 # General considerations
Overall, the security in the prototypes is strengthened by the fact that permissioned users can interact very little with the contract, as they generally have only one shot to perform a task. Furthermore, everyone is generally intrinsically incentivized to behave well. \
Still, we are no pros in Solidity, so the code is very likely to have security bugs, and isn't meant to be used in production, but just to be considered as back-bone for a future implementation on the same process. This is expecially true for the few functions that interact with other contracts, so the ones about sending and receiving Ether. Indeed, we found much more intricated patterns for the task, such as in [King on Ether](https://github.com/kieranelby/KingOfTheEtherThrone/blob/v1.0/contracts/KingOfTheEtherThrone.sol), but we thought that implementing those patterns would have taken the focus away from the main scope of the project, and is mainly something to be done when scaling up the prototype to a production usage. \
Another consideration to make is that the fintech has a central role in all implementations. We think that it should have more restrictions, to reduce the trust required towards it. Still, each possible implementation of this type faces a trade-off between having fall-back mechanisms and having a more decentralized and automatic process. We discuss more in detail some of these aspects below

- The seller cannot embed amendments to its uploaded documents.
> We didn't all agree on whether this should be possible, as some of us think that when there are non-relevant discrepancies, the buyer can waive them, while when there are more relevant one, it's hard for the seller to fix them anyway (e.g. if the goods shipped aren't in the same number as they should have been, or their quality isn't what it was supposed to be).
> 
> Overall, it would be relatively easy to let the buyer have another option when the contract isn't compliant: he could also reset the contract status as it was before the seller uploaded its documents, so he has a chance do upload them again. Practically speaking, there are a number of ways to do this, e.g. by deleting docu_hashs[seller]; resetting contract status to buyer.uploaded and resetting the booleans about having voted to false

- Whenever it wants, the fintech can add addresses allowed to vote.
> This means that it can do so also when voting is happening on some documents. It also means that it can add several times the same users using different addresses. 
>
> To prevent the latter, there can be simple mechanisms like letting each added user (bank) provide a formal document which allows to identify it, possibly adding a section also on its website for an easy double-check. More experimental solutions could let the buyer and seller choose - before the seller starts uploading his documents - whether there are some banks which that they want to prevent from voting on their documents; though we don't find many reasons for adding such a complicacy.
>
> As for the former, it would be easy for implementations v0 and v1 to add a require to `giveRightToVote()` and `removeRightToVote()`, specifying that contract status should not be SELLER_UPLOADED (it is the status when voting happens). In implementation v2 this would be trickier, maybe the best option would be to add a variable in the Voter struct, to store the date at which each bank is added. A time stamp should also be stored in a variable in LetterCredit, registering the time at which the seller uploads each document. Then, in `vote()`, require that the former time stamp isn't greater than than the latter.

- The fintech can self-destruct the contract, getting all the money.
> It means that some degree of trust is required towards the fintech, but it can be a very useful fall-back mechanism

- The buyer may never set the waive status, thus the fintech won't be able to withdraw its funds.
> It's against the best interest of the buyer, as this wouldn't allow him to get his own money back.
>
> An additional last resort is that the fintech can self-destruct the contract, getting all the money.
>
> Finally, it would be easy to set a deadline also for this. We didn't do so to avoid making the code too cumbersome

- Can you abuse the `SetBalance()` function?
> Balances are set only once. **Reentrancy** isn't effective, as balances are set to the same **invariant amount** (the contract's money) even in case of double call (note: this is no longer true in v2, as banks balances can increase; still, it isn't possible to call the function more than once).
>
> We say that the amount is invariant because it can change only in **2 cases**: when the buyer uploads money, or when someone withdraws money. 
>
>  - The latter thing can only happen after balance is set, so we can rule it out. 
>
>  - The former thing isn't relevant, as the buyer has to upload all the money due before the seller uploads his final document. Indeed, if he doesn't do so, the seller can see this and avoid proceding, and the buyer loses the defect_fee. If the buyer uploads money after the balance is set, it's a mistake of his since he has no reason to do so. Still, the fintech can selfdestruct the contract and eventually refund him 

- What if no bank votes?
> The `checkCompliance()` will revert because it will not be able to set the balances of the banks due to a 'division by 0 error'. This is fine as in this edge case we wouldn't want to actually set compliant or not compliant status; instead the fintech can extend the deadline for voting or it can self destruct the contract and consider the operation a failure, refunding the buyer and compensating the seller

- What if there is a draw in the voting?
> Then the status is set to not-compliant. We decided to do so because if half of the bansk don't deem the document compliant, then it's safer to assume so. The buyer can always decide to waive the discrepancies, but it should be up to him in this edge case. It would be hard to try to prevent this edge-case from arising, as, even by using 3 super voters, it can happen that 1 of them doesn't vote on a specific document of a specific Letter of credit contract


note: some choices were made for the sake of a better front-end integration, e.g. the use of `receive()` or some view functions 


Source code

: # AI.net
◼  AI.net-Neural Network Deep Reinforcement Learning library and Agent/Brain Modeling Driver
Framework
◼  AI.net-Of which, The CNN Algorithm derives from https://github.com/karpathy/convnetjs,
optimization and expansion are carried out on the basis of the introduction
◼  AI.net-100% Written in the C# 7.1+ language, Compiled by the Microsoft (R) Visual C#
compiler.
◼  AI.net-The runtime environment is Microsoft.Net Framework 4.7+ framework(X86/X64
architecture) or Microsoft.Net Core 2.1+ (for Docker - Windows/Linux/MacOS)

**WHAT YOU WILL DO**
In the listing above, find the line with "Source code" and the line with "optimization and expansion". Output those two lines and every line between them, exactly as written.

**ANSWER**
Source code

: # AI.net
◼  AI.net-Neural Network Deep Reinforcement Learning library and Agent/Brain Modeling Driver
Framework
◼  AI.net-Of which, The CNN Algorithm derives from https://github.com/karpathy/convnetjs,
optimization and expansion are carried out on the basis of the introduction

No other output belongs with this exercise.